What Boeing did to all the guys who remember how to build a plane
Boeing’s Decline and Management Culture
- Many tie the cultural break to the McDonnell Douglas merger and later CEOs from finance/GE-style backgrounds.
- Shift from “product/engineering first” to “spreadsheet/stock price first” is seen as core: outsourcing, offshoring, stock buybacks, headcount cuts, union‑busting.
- Senior engineers and machinists were characterized as overpaid “obstacles” and pushed out; management roles and generic “leadership” were prized over deep technical skill.
Institutional Knowledge, QA, and “Quality Inertia”
- Commenters stress how badly short‑term cost‑cutting undervalues tacit expertise and “tribal knowledge.”
- QA and safety functions were hollowed out or pushed onto line workers, while metrics were gamed to show fewer defects.
- Concept of “quality inertia”: decades of prior excellence mask rot for a long time; the system can run on old margins until failures cluster years later.

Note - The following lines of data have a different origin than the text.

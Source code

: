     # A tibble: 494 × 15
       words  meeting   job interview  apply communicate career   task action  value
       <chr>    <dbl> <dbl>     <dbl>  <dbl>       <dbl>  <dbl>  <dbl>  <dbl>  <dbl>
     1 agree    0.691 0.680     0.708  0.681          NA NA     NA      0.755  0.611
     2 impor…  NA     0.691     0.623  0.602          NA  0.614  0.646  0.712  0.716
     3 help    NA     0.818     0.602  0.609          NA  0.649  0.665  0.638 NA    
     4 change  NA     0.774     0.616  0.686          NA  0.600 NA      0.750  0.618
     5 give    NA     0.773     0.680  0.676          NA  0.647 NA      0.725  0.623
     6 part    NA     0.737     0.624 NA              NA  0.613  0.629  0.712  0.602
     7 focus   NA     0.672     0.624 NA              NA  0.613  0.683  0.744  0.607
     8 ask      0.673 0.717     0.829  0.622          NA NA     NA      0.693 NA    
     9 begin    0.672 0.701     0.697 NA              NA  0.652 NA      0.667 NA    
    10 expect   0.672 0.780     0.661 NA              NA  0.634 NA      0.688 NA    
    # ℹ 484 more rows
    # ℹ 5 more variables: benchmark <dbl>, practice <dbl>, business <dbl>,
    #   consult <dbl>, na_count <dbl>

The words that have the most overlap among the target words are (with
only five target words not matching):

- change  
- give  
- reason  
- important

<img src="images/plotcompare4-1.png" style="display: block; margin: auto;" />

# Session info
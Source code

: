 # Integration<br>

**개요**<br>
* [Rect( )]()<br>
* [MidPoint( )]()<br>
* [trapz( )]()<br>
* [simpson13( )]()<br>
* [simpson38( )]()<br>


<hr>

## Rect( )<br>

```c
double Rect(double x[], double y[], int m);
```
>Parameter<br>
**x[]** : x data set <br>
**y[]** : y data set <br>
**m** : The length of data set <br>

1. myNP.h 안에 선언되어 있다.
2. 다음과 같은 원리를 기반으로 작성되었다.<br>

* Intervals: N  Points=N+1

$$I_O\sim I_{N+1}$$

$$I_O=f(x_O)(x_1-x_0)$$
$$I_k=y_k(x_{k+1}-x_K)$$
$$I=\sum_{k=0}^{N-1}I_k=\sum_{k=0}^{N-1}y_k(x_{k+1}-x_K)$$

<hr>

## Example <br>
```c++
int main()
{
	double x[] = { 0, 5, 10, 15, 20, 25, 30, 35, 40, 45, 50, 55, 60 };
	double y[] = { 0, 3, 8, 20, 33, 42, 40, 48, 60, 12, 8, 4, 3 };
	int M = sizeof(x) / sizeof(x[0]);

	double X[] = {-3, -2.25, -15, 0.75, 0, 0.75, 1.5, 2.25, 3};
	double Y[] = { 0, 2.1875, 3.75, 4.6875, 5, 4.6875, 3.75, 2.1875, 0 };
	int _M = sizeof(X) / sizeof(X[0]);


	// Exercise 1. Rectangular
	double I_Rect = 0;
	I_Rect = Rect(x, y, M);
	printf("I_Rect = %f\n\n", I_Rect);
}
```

Regulation, Market Structure, and Shareholder Incentives
- FAA oversight is criticized as captured and delegated back to Boeing; some question what purpose it now serves.
- Duopoly with Airbus and huge demand means airlines “have to” buy Boeing, muting market punishment.
- Many argue the stock market structurally rewards short‑term extraction; executives cash out before consequences. Others reply that markets still allocate capital better than state planning, but acknowledge short‑termism.
- Suggestions range from stronger safety fines and executive clawbacks to antitrust breakups and “long‑term” exchanges.
Safety Perception and Actual Risk
- Some insist US airline flying is still very safe relative to driving and that multiple defense layers remain.
- Others argue the 737 MAX crashes and recent structural failures reset the “safety clock”; luck (e.g., empty seats at the blown‑out door) is doing too much work.
Whistleblower Death and Corporate Retaliation
- Strong agreement that whistleblowers faced retaliation, career destruction, and intense stress.
- On the recent whistleblower death, some see clear suicide driven by that pressure; others are suspicious given timing and incomplete public forensic detail. Both sides agree the case has a chilling effect.
Broader Parallels and Workforce Issues
- Repeated comparisons to tech, defense, healthcare, utilities, and other conglomerates hollowed out by financialization.
- Ageism and the purging of older, more expensive staff is seen as widespread (including in software).
- A minority argue diversity/DEI is to blame; most responses in the thread instead point to capitalism, incentives, and management ideology, not workforce demographics.